◆ Assigned task: Would you please retype the records that follow, word for word?

◆ Data under study:
───
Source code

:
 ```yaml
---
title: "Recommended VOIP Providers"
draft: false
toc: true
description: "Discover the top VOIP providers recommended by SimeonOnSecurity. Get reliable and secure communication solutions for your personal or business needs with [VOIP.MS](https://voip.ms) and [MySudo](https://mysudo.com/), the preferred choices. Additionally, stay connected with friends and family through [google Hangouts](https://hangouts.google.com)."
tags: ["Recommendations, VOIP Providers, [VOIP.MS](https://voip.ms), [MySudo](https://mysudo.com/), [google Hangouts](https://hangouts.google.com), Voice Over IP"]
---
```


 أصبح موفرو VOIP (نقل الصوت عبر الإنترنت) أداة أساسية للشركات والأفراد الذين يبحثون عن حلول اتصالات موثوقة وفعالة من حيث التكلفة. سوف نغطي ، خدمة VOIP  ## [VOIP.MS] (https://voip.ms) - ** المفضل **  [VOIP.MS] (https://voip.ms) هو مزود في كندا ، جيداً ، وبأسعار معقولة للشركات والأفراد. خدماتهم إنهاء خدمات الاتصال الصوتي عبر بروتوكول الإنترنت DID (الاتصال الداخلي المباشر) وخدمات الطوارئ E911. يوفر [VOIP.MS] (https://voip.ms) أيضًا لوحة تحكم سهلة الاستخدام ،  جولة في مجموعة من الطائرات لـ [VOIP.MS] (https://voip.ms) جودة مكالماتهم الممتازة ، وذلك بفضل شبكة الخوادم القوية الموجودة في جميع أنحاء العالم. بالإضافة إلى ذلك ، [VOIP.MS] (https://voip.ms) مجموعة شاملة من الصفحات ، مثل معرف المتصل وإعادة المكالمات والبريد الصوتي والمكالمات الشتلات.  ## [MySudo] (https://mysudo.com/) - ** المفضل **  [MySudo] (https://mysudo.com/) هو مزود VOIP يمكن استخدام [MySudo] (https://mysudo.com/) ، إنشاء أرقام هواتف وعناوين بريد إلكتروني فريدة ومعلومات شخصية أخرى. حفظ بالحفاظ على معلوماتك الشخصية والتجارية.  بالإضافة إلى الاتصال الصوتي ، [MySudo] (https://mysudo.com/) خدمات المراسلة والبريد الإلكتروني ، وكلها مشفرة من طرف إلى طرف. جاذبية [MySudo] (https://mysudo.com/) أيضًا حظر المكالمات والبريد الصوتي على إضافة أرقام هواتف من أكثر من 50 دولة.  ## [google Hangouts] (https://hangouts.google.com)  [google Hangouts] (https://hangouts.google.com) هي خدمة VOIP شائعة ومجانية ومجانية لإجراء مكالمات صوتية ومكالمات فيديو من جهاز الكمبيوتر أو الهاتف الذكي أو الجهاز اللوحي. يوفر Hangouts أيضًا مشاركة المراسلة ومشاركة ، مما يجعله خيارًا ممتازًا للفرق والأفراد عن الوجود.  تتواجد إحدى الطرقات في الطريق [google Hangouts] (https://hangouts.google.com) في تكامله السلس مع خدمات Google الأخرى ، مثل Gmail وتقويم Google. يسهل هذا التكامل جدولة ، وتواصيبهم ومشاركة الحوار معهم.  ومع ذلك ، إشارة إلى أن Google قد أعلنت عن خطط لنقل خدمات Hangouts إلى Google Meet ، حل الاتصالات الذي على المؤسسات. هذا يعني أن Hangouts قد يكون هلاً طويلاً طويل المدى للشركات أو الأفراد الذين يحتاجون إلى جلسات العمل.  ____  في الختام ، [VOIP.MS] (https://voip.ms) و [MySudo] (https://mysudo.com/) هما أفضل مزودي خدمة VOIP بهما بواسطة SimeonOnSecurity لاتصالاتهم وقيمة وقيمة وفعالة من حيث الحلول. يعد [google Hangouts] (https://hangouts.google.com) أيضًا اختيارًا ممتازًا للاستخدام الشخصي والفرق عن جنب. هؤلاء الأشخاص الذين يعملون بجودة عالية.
───
◆ Output of the task:
Source code

:
 ```yaml
---
title: "Recommended VOIP Providers"
draft: false
toc: true
description: "Discover the top VOIP providers recommended by SimeonOnSecurity. Get reliable and secure communication solutions for your personal or business needs with [VOIP.MS](https://voip.ms) and [MySudo](https://mysudo.com/), the preferred choices. Additionally, stay connected with friends and family through [google Hangouts](https://hangouts.google.com)."
tags: ["Recommendations, VOIP Providers, [VOIP.MS](https://voip.ms), [MySudo](https://mysudo.com/), [google Hangouts](https://hangouts.google.com), Voice Over IP"]
---
```


 أصبح موفرو VOIP (نقل الصوت عبر الإنترنت) أداة أساسية للشركات والأفراد الذين يبحثون عن حلول اتصالات موثوقة وفعالة من حيث التكلفة. سوف نغطي ، خدمة VOIP  ## [VOIP.MS] (https://voip.ms) - ** المفضل **  [VOIP.MS] (https://voip.ms) هو مزود في كندا ، جيداً ، وبأسعار معقولة للشركات والأفراد. خدماتهم إنهاء خدمات الاتصال الصوتي عبر بروتوكول الإنترنت DID (الاتصال الداخلي المباشر) وخدمات الطوارئ E911. يوفر [VOIP.MS] (https://voip.ms) أيضًا لوحة تحكم سهلة الاستخدام ،  جولة في مجموعة من الطائرات لـ [VOIP.MS] (https://voip.ms) جودة مكالماتهم الممتازة ، وذلك بفضل شبكة الخوادم القوية الموجودة في جميع أنحاء العالم. بالإضافة إلى ذلك ، [VOIP.MS] (https://voip.ms) مجموعة شاملة من الصفحات ، مثل معرف المتصل وإعادة المكالمات والبريد الصوتي والمكالمات الشتلات.  ## [MySudo] (https://mysudo.com/) - ** المفضل **  [MySudo] (https://mysudo.com/) هو مزود VOIP يمكن استخدام [MySudo] (https://mysudo.com/) ، إنشاء أرقام هواتف وعناوين بريد إلكتروني فريدة ومعلومات شخصية أخرى. حفظ بالحفاظ على معلوماتك الشخصية والتجارية.  بالإضافة إلى الاتصال الصوتي ، [MySudo] (https://mysudo.com/) خدمات المراسلة والبريد الإلكتروني ، وكلها مشفرة من طرف إلى طرف. جاذبية [MySudo] (https://mysudo.com/) أيضًا حظر المكالمات والبريد الصوتي على إضافة أرقام هواتف من أكثر من 50 دولة.  ## [google Hangouts] (https://hangouts.google.com)  [google Hangouts] (https://hangouts.google.com) هي خدمة VOIP شائعة ومجانية ومجانية لإجراء مكالمات صوتية ومكالمات فيديو من جهاز الكمبيوتر أو الهاتف الذكي أو الجهاز اللوحي. يوفر Hangouts أيضًا مشاركة المراسلة ومشاركة ، مما يجعله خيارًا ممتازًا للفرق والأفراد عن الوجود.  تتواجد إحدى الطرقات في الطريق [google Hangouts] (https://hangouts.google.com) في تكامله السلس مع خدمات Google الأخرى ، مثل Gmail وتقويم Google. يسهل هذا التكامل جدولة ، وتواصيبهم ومشاركة الحوار معهم.  ومع ذلك ، إشارة إلى أن Google قد أعلنت عن خطط لنقل خدمات Hangouts إلى Google Meet ، حل الاتصالات الذي على المؤسسات. هذا يعني أن Hangouts قد يكون هلاً طويلاً طويل المدى للشركات أو الأفراد الذين يحتاجون إلى جلسات العمل.  ____  في الختام ، [VOIP.MS] (https://voip.ms) و [MySudo] (https://mysudo.com/) هما أفضل مزودي خدمة VOIP بهما بواسطة SimeonOnSecurity لاتصالاتهم وقيمة وقيمة وفعالة من حيث الحلول. يعد [google Hangouts] (https://hangouts.google.com) أيضًا اختيارًا ممتازًا للاستخدام الشخصي والفرق عن جنب. هؤلاء الأشخاص الذين يعملون بجودة عالية.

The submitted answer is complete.